• EXERCISE GOAL:
Write each of the records out again exactly.

(Stored dataset items)
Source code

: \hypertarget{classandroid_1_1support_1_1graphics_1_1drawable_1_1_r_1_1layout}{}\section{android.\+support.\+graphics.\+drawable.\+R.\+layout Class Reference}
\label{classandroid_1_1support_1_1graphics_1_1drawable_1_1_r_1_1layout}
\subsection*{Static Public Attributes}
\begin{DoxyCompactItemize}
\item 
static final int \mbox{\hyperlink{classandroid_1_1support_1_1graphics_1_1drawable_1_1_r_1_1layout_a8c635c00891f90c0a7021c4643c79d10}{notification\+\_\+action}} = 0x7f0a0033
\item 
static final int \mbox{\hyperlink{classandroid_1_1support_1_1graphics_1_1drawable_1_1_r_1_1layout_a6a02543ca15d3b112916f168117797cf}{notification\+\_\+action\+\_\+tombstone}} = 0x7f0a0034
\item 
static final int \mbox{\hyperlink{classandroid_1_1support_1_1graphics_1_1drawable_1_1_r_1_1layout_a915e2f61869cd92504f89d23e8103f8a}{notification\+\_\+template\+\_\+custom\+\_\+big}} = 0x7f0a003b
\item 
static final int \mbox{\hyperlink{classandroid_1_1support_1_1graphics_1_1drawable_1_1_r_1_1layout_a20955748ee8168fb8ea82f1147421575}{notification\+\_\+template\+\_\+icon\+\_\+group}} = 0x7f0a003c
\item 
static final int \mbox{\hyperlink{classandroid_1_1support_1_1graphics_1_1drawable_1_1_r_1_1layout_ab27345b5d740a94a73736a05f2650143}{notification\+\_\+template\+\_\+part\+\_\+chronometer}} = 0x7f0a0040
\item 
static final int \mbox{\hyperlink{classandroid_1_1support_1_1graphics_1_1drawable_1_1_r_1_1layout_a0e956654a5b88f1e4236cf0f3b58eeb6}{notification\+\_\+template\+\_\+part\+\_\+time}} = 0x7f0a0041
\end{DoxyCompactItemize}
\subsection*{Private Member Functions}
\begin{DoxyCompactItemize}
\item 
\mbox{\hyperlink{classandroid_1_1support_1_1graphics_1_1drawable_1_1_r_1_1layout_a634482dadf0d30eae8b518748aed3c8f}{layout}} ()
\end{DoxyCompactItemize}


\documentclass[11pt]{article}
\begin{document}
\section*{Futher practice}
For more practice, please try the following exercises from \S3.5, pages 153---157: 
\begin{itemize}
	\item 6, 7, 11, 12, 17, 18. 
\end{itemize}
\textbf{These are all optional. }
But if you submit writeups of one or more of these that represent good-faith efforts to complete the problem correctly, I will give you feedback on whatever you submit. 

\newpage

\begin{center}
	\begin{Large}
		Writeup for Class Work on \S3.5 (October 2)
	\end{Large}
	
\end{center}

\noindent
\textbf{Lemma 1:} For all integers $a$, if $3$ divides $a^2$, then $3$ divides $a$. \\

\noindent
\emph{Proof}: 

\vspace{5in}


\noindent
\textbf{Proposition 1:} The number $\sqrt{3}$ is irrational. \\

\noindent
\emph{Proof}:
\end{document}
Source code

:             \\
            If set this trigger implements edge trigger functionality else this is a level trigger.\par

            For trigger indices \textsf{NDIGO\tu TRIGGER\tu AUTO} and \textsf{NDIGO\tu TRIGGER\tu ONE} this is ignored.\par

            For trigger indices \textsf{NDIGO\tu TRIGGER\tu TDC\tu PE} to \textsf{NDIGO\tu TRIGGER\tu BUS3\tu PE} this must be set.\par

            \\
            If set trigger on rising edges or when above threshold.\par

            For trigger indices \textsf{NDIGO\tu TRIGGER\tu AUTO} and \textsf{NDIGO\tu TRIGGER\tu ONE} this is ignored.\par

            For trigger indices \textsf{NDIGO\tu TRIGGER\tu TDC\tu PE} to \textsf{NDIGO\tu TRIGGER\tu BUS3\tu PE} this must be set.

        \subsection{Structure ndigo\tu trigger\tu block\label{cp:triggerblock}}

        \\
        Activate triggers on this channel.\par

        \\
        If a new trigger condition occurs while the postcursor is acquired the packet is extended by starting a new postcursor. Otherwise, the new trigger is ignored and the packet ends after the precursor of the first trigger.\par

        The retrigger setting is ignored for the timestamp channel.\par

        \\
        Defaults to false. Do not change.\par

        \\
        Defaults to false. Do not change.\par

• ANSWER TO THIS TASK:
Source code

: \hypertarget{classandroid_1_1support_1_1graphics_1_1drawable_1_1_r_1_1layout}{}\section{android.\+support.\+graphics.\+drawable.\+R.\+layout Class Reference}
\label{classandroid_1_1support_1_1graphics_1_1drawable_1_1_r_1_1layout}
\subsection*{Static Public Attributes}
\begin{DoxyCompactItemize}
\item 
static final int \mbox{\hyperlink{classandroid_1_1support_1_1graphics_1_1drawable_1_1_r_1_1layout_a8c635c00891f90c0a7021c4643c79d10}{notification\+\_\+action}} = 0x7f0a0033
\item 
static final int \mbox{\hyperlink{classandroid_1_1support_1_1graphics_1_1drawable_1_1_r_1_1layout_a6a02543ca15d3b112916f168117797cf}{notification\+\_\+action\+\_\+tombstone}} = 0x7f0a0034
\item 
static final int \mbox{\hyperlink{classandroid_1_1support_1_1graphics_1_1drawable_1_1_r_1_1layout_a915e2f61869cd92504f89d23e8103f8a}{notification\+\_\+template\+\_\+custom\+\_\+big}} = 0x7f0a003b
\item 
static final int \mbox{\hyperlink{classandroid_1_1support_1_1graphics_1_1drawable_1_1_r_1_1layout_a20955748ee8168fb8ea82f1147421575}{notification\+\_\+template\+\_\+icon\+\_\+group}} = 0x7f0a003c
\item 
static final int \mbox{\hyperlink{classandroid_1_1support_1_1graphics_1_1drawable_1_1_r_1_1layout_ab27345b5d740a94a73736a05f2650143}{notification\+\_\+template\+\_\+part\+\_\+chronometer}} = 0x7f0a0040
\item 
static final int \mbox{\hyperlink{classandroid_1_1support_1_1graphics_1_1drawable_1_1_r_1_1layout_a0e956654a5b88f1e4236cf0f3b58eeb6}{notification\+\_\+template\+\_\+part\+\_\+time}} = 0x7f0a0041
\end{DoxyCompactItemize}
\subsection*{Private Member Functions}
\begin{DoxyCompactItemize}
\item 
\mbox{\hyperlink{classandroid_1_1support_1_1graphics_1_1drawable_1_1_r_1_1layout_a634482dadf0d30eae8b518748aed3c8f}{layout}} ()
\end{DoxyCompactItemize}


\documentclass[11pt]{article}
\begin{document}
\section*{Futher practice}
For more practice, please try the following exercises from \S3.5, pages 153---157: 
\begin{itemize}
	\item 6, 7, 11, 12, 17, 18. 
\end{itemize}
\textbf{These are all optional. }
But if you submit writeups of one or more of these that represent good-faith efforts to complete the problem correctly, I will give you feedback on whatever you submit. 

\newpage

\begin{center}
	\begin{Large}
		Writeup for Class Work on \S3.5 (October 2)
	\end{Large}
	
\end{center}

\noindent
\textbf{Lemma 1:} For all integers $a$, if $3$ divides $a^2$, then $3$ divides $a$. \\

\noindent
\emph{Proof}: 

\vspace{5in}


\noindent
\textbf{Proposition 1:} The number $\sqrt{3}$ is irrational. \\

\noindent
\emph{Proof}:
\end{document}
Source code

:             \\
            If set this trigger implements edge trigger functionality else this is a level trigger.\par

            For trigger indices \textsf{NDIGO\tu TRIGGER\tu AUTO} and \textsf{NDIGO\tu TRIGGER\tu ONE} this is ignored.\par

            For trigger indices \textsf{NDIGO\tu TRIGGER\tu TDC\tu PE} to \textsf{NDIGO\tu TRIGGER\tu BUS3\tu PE} this must be set.\par

            \\
            If set trigger on rising edges or when above threshold.\par

            For trigger indices \textsf{NDIGO\tu TRIGGER\tu AUTO} and \textsf{NDIGO\tu TRIGGER\tu ONE} this is ignored.\par

            For trigger indices \textsf{NDIGO\tu TRIGGER\tu TDC\tu PE} to \textsf{NDIGO\tu TRIGGER\tu BUS3\tu PE} this must be set.

        \subsection{Structure ndigo\tu trigger\tu block\label{cp:triggerblock}}

        \\
        Activate triggers on this channel.\par

        \\
        If a new trigger condition occurs while the postcursor is acquired the packet is extended by starting a new postcursor. Otherwise, the new trigger is ignored and the packet ends after the precursor of the first trigger.\par

        The retrigger setting is ignored for the timestamp channel.\par

        \\
        Defaults to false. Do not change.\par

        \\
        Defaults to false. Do not change.\par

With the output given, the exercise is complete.